Yanglin Zhao

hi (at) yanglinzhao.com

At work I recently inherited a "legacy" application. It was an internal tool built with Django that helped us schedule and stitch advertisements into live video feeds for local PBS stations. For the rest of this post, I'll refer to the application as scruffy.

Though I wasn't really involved with its original development, scruffy was built right around the same time that, as an engineering organization, we were exploring and evaluating docker container orchestration. The team that worked initially on scruffy spun up a new Kubernetes and ran the application on it. This worked pretty well for the purpose of shipping an MVP.

Overtime though, we never managed to dedicate enough time to maintain the Kubernetes cluster properly. And eventually, most other teams settled on AWS ECS as the de-facto runtime for docker applications at PBS, which stole even more time and energy away from the K8s maintinence and upgrades. Deployment became increasingly flaky due to random issues that would crop up with K8s or Helm, and so development slowed to a crawl post-MVP. And so here was this little application, a lonely pod running in a outdated Kubernetes cluster that became neglected over the years.

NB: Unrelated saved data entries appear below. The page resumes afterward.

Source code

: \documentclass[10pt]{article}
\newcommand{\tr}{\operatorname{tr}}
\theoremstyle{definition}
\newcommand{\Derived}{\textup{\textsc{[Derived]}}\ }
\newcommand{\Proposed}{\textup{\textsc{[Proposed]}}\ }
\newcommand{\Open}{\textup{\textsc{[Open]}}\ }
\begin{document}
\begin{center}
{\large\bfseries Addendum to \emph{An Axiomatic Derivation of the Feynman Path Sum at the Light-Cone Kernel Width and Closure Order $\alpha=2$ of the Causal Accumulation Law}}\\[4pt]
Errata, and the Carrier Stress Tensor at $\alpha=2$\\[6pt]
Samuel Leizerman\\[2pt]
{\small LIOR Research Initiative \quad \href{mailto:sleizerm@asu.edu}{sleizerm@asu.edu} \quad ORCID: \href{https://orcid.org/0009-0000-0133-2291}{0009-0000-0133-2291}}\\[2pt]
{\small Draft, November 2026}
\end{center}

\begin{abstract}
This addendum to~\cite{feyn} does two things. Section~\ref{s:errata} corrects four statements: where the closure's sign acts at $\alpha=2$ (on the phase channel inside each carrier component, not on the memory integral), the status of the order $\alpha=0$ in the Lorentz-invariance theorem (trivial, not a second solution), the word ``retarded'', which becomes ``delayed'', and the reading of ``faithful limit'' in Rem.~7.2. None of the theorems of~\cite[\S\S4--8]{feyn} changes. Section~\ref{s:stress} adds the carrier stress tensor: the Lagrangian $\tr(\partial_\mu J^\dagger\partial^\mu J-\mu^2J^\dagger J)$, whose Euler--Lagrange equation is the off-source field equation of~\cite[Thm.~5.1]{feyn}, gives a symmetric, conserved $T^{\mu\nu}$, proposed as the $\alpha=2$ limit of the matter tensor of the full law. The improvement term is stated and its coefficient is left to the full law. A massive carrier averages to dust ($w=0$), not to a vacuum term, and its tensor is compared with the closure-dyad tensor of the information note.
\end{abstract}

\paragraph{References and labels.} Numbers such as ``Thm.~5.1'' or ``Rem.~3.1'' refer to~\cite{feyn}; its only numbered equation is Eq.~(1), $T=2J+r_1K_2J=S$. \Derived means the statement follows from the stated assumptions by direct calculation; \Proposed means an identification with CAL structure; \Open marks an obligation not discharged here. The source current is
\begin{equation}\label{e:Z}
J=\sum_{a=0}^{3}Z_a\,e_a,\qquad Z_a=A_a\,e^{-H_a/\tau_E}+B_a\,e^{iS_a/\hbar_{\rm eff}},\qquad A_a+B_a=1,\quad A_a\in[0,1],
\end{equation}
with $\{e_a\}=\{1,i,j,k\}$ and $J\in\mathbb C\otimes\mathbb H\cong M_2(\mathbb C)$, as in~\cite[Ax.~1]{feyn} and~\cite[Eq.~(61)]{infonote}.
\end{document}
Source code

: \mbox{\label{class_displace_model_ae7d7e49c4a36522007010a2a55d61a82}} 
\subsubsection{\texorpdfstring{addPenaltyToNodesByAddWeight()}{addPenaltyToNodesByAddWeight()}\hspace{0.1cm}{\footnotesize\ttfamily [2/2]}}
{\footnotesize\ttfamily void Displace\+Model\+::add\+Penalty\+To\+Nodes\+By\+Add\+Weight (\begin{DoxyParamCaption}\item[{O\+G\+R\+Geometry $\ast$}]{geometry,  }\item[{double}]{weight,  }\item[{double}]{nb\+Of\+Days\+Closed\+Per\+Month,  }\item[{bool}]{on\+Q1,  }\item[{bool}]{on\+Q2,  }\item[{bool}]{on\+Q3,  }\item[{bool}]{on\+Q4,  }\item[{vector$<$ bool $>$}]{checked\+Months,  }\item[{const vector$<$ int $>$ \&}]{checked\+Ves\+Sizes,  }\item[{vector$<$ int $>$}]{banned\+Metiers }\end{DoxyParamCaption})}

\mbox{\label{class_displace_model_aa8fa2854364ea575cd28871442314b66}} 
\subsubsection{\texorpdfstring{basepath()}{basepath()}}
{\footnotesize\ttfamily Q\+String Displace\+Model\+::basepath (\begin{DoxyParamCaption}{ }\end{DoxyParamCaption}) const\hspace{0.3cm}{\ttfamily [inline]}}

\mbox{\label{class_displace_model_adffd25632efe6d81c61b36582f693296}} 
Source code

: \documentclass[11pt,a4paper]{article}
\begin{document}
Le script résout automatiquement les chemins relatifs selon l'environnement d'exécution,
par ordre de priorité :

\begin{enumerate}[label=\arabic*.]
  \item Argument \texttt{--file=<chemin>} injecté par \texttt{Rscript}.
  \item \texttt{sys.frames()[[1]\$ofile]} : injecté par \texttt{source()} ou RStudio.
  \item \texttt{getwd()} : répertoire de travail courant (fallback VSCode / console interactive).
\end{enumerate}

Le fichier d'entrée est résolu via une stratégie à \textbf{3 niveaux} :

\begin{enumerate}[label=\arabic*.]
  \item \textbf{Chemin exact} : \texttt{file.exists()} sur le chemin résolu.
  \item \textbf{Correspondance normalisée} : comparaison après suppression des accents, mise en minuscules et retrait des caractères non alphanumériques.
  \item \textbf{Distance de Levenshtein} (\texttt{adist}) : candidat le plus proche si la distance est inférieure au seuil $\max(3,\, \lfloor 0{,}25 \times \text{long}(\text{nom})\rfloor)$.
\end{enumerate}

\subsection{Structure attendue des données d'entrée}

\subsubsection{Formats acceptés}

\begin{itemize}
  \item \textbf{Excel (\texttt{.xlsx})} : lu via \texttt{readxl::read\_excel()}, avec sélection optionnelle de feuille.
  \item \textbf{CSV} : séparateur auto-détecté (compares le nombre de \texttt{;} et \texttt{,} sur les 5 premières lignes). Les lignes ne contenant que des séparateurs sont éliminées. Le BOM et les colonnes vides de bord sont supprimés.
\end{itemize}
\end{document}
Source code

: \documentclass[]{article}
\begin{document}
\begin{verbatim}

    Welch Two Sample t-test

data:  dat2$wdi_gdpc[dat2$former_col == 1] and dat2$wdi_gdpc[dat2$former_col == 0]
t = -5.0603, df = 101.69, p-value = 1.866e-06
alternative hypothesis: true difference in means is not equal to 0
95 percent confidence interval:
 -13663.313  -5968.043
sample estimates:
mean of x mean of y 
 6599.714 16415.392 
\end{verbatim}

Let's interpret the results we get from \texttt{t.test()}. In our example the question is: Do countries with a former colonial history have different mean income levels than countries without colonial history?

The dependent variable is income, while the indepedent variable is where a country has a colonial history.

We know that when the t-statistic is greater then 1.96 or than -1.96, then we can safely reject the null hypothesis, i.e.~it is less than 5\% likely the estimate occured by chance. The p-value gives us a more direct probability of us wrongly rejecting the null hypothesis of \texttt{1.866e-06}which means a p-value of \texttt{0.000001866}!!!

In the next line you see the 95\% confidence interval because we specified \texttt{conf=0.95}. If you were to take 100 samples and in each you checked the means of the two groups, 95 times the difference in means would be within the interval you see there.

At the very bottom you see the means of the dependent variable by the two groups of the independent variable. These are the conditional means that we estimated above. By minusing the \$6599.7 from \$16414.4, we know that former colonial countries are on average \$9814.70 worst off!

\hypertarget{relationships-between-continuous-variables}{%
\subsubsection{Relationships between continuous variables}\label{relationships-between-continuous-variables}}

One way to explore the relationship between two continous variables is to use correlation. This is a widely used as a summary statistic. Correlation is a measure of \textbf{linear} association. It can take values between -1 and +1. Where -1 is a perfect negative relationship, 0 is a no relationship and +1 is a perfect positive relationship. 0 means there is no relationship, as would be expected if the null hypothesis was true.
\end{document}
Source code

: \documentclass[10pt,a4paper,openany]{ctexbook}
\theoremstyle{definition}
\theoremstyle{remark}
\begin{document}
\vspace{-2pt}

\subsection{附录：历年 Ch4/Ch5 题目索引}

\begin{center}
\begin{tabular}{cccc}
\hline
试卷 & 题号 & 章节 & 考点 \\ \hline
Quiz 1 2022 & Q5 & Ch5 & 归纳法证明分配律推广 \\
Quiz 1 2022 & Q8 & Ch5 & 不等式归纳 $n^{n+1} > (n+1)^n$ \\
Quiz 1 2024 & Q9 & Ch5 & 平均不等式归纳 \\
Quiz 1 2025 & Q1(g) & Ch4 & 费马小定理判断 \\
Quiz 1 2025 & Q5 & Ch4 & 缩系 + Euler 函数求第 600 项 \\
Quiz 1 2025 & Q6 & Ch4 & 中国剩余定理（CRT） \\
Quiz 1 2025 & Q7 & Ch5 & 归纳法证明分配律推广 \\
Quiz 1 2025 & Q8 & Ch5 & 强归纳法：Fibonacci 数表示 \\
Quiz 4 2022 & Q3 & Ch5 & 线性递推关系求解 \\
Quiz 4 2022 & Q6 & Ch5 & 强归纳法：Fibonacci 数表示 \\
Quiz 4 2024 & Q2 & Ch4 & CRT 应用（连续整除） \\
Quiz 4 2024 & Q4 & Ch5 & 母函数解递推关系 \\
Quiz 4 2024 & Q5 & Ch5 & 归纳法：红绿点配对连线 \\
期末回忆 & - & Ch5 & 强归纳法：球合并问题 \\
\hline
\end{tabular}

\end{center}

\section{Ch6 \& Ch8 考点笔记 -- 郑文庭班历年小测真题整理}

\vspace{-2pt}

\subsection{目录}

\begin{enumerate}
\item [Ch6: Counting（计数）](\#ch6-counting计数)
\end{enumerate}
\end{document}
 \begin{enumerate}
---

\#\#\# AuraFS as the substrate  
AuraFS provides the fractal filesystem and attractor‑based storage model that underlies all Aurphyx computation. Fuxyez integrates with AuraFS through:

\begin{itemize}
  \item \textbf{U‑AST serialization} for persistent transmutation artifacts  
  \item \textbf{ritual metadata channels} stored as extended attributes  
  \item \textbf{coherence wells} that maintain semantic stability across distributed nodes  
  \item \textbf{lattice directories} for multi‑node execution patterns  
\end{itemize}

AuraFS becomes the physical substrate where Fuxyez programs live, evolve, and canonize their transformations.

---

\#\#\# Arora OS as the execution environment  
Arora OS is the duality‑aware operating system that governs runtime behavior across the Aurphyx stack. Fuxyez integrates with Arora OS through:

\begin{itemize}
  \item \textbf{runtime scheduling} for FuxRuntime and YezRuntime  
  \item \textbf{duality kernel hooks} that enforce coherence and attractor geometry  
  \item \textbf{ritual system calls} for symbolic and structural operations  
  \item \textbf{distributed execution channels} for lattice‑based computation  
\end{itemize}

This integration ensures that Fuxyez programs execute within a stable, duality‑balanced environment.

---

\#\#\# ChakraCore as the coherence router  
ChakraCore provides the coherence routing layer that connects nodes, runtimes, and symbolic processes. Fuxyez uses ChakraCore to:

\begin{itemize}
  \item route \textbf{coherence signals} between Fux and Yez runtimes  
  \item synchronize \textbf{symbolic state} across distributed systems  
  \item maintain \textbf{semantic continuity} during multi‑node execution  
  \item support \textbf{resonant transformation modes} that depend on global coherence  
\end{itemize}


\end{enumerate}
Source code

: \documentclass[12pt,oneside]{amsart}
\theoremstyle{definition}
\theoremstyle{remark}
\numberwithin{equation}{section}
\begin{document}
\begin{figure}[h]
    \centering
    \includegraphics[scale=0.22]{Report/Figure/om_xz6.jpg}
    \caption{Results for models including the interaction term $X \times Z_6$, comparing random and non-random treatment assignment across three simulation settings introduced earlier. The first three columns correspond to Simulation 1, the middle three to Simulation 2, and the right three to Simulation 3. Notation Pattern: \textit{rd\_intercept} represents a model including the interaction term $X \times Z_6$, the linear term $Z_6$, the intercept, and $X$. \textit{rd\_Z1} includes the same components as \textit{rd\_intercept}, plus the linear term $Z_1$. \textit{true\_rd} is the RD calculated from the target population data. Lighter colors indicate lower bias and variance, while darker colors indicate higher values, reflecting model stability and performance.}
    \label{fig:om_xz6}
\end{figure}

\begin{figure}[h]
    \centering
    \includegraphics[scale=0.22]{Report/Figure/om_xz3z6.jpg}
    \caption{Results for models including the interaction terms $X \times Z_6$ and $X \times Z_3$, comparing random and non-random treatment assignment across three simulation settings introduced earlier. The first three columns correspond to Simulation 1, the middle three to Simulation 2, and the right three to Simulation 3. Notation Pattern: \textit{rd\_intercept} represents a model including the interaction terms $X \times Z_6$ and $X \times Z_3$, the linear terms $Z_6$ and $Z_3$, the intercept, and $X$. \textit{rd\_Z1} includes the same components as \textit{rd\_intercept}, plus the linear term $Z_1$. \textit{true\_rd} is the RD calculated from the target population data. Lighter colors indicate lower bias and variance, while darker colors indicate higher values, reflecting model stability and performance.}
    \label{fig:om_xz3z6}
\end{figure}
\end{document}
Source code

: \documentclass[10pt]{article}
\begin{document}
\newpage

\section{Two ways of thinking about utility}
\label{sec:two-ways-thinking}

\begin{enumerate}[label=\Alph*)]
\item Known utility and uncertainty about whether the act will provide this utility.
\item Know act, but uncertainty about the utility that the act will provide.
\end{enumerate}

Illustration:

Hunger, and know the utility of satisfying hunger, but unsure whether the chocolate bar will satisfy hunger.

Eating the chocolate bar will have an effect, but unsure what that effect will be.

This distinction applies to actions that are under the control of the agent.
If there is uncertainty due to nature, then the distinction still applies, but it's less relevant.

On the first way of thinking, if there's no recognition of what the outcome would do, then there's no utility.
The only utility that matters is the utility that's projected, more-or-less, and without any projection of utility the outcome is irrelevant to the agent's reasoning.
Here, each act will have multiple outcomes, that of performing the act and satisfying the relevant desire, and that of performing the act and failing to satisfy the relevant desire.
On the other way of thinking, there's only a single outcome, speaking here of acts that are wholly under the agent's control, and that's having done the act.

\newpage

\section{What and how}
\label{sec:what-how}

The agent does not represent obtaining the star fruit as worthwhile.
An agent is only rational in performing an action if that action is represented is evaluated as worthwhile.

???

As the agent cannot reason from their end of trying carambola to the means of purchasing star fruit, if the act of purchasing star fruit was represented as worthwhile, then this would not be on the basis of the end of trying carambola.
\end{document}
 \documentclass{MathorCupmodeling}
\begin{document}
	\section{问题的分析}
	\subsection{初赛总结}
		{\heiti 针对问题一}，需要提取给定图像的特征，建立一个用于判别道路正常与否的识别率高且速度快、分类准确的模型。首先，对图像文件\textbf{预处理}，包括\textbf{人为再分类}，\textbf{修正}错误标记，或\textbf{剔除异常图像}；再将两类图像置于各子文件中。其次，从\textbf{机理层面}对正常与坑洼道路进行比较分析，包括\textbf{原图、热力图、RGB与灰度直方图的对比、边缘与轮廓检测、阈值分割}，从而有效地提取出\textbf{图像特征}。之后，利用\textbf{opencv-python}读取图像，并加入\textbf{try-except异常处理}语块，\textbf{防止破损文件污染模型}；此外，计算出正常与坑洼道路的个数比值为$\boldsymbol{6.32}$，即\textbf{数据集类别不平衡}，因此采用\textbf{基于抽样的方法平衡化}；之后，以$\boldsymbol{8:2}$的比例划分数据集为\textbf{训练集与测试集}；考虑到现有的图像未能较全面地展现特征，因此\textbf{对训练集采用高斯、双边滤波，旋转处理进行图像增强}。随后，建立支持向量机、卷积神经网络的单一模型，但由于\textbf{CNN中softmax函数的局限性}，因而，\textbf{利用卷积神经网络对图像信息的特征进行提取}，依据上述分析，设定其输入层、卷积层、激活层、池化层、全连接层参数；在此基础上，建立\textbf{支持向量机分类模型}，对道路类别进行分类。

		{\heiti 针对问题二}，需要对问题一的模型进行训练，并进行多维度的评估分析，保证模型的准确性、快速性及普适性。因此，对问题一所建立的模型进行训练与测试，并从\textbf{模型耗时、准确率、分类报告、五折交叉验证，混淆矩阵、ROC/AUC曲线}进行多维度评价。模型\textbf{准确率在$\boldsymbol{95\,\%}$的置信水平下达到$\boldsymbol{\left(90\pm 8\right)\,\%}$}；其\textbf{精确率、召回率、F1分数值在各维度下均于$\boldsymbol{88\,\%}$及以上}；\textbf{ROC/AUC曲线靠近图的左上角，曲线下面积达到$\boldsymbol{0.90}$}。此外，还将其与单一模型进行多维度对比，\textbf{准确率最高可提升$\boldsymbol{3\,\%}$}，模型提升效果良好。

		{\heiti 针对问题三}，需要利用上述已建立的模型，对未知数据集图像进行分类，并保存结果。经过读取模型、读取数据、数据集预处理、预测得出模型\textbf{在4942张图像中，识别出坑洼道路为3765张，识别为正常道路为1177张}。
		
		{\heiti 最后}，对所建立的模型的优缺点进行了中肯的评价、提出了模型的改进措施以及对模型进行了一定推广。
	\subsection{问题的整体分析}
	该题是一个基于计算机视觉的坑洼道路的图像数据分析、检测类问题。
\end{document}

The reason for the revived interest in scruffy is that we realized that live advertisement scheduling would play an important role on the feature roadmap. This meant that we would need to actually implement new features instead of just keeping the application on life-support.

So our small feature team of 2 engineers would help with its migration off of the legacy Kubernetes cluster onto the better managed AWS ECS cluster. Perhaps more importantly, we'd also wanted to knock off some obvious bugs and performance issues along the way. These were fairly significant issues that'd had been largely ignored because of the difficulty/fear in deploying the application. This was a classic case of bit rot, and scruffy definitely needed some TLC.

A new class of observability tools

Whenever I'm adopting an existing project, one of the things I first look for is existing logging and monitoring tools. At work this usually means familiar tools like AWS Cloudwatch Logs, Sentry, and NewRelic.

Recently I've been hearing some high praises about a newer generation of observability tools like Honeycomb, which promised the ability to quickly identify and resolve production issues. According to their home page:

With Honeycomb, you not only see production more clearly – you resolve issues in a fraction of the time. Teams stay proactive and get ahead of problems as new code is shipped and customer impact is minimal. Everyone has the same visibility and confidence level because each team-member has access to the most granular data – logs, metrics and traces for real-time analysis.

The idea of granular level of real-time logs/metrics/traces would be fantastic in theory! I wanted to try it out and see just how granular we can get, and scruffy seemed to be a good application to try it out on.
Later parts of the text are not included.